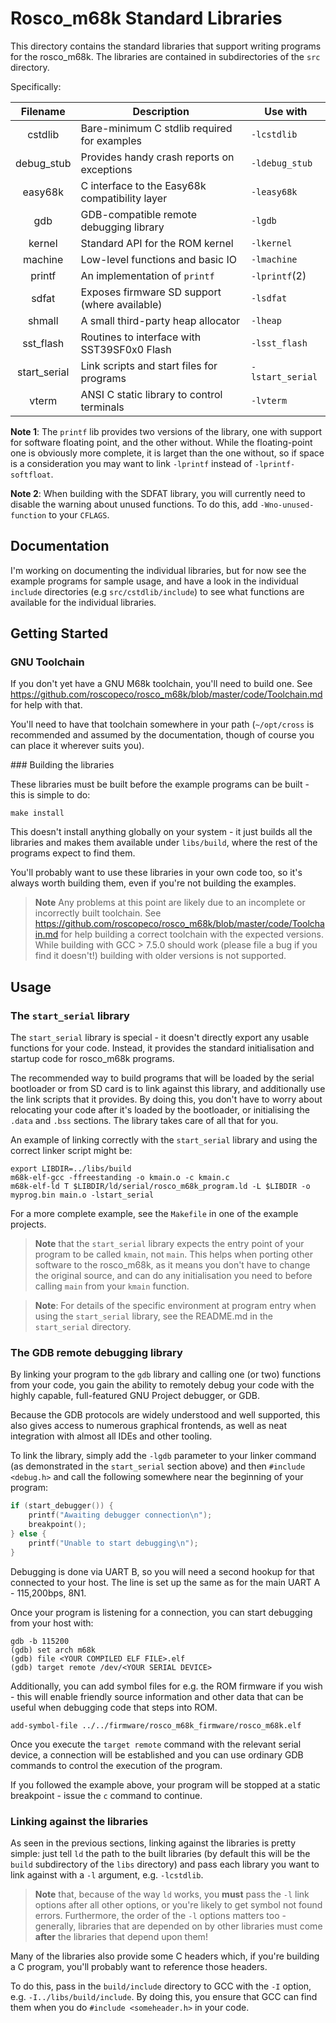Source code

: # Rosco_m68k Standard Libraries

This directory contains the standard libraries that support writing
programs for the rosco_m68k. The libraries are contained in 
subdirectories of the `src` directory.

Specifically:

| Filename            | Description                                    | Use with         |
|:-------------------:|------------------------------------------------|------------------|
| cstdlib             | Bare-minimum C stdlib required for examples    | `-lcstdlib`      |
| debug_stub          | Provides handy crash reports on exceptions     | `-ldebug_stub`   |
| easy68k             | C interface to the Easy68k compatibility layer | `-leasy68k`      |
| gdb                 | GDB-compatible remote debugging library        | `-lgdb`          |
| kernel              | Standard API for the ROM kernel                | `-lkernel`       |
| machine             | Low-level functions and basic IO               | `-lmachine`      |
| printf              | An implementation of `printf`                  | `-lprintf`(2)    |
| sdfat               | Exposes firmware SD support (where available)  | `-lsdfat`        |
| shmall              | A small third-party heap allocator             | `-lheap`         |
| sst_flash           | Routines to interface with SST39SF0x0 Flash    | `-lsst_flash`    |
| start_serial        | Link scripts and start files for programs      | `-lstart_serial` |
| vterm               | ANSI C static library to control terminals     | `-lvterm`        |

**Note 1**: The `printf` lib provides two versions of the library, 
one with support for software floating point, and the other without.
While the floating-point one is obviously more complete, it is larget
than the one without, so if space is a consideration you may want to 
link `-lprintf` instead of `-lprintf-softfloat`.

**Note 2**: When building with the SDFAT library, you will currently 
need to disable the warning about unused functions. To do this, add
`-Wno-unused-function` to your `CFLAGS`.
 
## Documentation

I'm working on documenting the individual libraries, but for now see
the example programs for sample usage, and have a look in the individual
`include` directories (e.g `src/cstdlib/include`) to see what functions
are available for the individual libraries.

## Getting Started

### GNU Toolchain

If you don't yet have a GNU M68k toolchain, you'll need to build one.
See https://github.com/roscopeco/rosco_m68k/blob/master/code/Toolchain.md 
for help with that. 

You'll need to have that toolchain somewhere in your path (`~/opt/cross`
is recommended and assumed by the documentation, though of course you
can place it wherever suits you).

### Building the libraries

These libraries must be built before the example programs can be 
built - this is simple to do:

```
make install
```

This doesn't install anything globally on your system - it just builds
all the libraries and makes them available under `libs/build`, where the
rest of the programs expect to find them.

You'll probably want to use these libraries in your own code too, so it's
always worth building them, even if you're not building the examples.

> **Note** Any problems at this point are likely due to an incomplete or
  incorrectly built toolchain. See 
  https://github.com/roscopeco/rosco_m68k/blob/master/code/Toolchain.md
  for help building a correct toolchain with the expected versions.
  While building with GCC > 7.5.0 should work (please file a bug if you
  find it doesn't!) building with older versions is not supported.

## Usage

### The `start_serial` library

The `start_serial` library is special - it doesn't directly export any 
usable functions for your code. Instead, it provides the standard 
initialisation and startup code for rosco_m68k programs. 

The recommended way to build programs that will be loaded by the
serial bootloader or from SD card is to link against this library, and 
additionally use the link scripts that it provides. By doing this, you 
don't have to worry about relocating your code after it's loaded by the
bootloader, or initialising the `.data` and `.bss` sections. The library 
takes care of all that for you.

An example of linking correctly with the `start_serial` library and using
the correct linker script might be:

```
export LIBDIR=../libs/build
m68k-elf-gcc -ffreestanding -o kmain.o -c kmain.c
m68k-elf-ld T $LIBDIR/ld/serial/rosco_m68k_program.ld -L $LIBDIR -o myprog.bin main.o -lstart_serial
```

For a more complete example, see the `Makefile` in one of the example
projects.

> **Note** that the `start_serial` library expects the entry point of your
  program to be called `kmain`, not `main`. This helps when porting other
  software to the rosco_m68k, as it means you don't have to change the
  original source, and can do any initialisation you need to before
  calling `main` from your `kmain` function.

> **Note**: For details of the specific environment at program entry when
  using the `start_serial` library, see the README.md in the `start_serial`
  directory.

### The GDB remote debugging library

By linking your program to the `gdb` library and calling one (or two) 
functions from your code, you gain the ability to remotely debug your code
with the highly capable, full-featured GNU Project debugger, or GDB.

Because the GDB protocols are widely understood and well supported, this
also gives access to numerous graphical frontends, as well as neat
integration with almost all IDEs and other tooling.

To link the library, simply add the `-lgdb` parameter to your linker
command (as demonstrated in the `start_serial` section above) and then
`#include <debug.h>` and call the following somewhere near the beginning
of your program:

```c
if (start_debugger()) {
    printf("Awaiting debugger connection\n");
    breakpoint();
} else {
    printf("Unable to start debugging\n");
}
```

Debugging is done via UART B, so you will need a second hookup for that
connected to your host. The line is set up the same as for the main 
UART A - 115,200bps, 8N1.

Once your program is listening for a connection, you can start debugging
from your host with:

```shell
gdb -b 115200
(gdb) set arch m68k
(gdb) file <YOUR COMPILED ELF FILE>.elf
(gdb) target remote /dev/<YOUR SERIAL DEVICE>
```

Additionally, you can add symbol files for e.g. the ROM firmware if you 
wish - this will enable friendly source information and other data
that can be useful when debugging code that steps into ROM.

```shell
add-symbol-file ../../firmware/rosco_m68k_firmware/rosco_m68k.elf
```

Once you execute the `target remote` command with the relevant serial \
device, a connection will be established and you can use ordinary GDB
commands to control the execution of the program.

If you followed the example above, your program will be stopped at 
a static breakpoint - issue the `c` command to continue.

### Linking against the libraries

As seen in the previous sections, linking against the libraries is pretty
simple: just tell `ld` the path to the built libraries (by default this
will be the `build` subdirectory of the `libs` directory) and pass
each library you want to link against with a `-l` argument, e.g. `-lcstdlib`.

> **Note** that, because of the way `ld` works, you **must** pass the `-l`
  link options after all other options, or you're likely to get symbol not
  found errors. Furthermore, the order of the `-l` options matters too - 
  generally, libraries that are depended on by other libraries must come
  **after** the libraries that depend upon them!

Many of the libraries also provide some C headers which, if you're building
a C program, you'll probably want to reference those headers. 

To do this, pass in the `build/include` directory to GCC with the `-I` option,
e.g. `-I../libs/build/include`. By doing this, you ensure that GCC can find
them when you do `#include <someheader.h>` in your code.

◆ **Task to carry out**
No pictures belong in the answer, only the lines from the top of the listing through the line containing "Exposes firmware SD", repeated word for word.

◆ **Reply**
Source code

: # Rosco_m68k Standard Libraries

This directory contains the standard libraries that support writing
programs for the rosco_m68k. The libraries are contained in 
subdirectories of the `src` directory.

Specifically:

| Filename            | Description                                    | Use with         |
|:-------------------:|------------------------------------------------|------------------|
| cstdlib             | Bare-minimum C stdlib required for examples    | `-lcstdlib`      |
| debug_stub          | Provides handy crash reports on exceptions     | `-ldebug_stub`   |
| easy68k             | C interface to the Easy68k compatibility layer | `-leasy68k`      |
| gdb                 | GDB-compatible remote debugging library        | `-lgdb`          |
| kernel              | Standard API for the ROM kernel                | `-lkernel`       |
| machine             | Low-level functions and basic IO               | `-lmachine`      |
| printf              | An implementation of `printf`                  | `-lprintf`(2)    |
| sdfat               | Exposes firmware SD support (where available)  | `-lsdfat`        |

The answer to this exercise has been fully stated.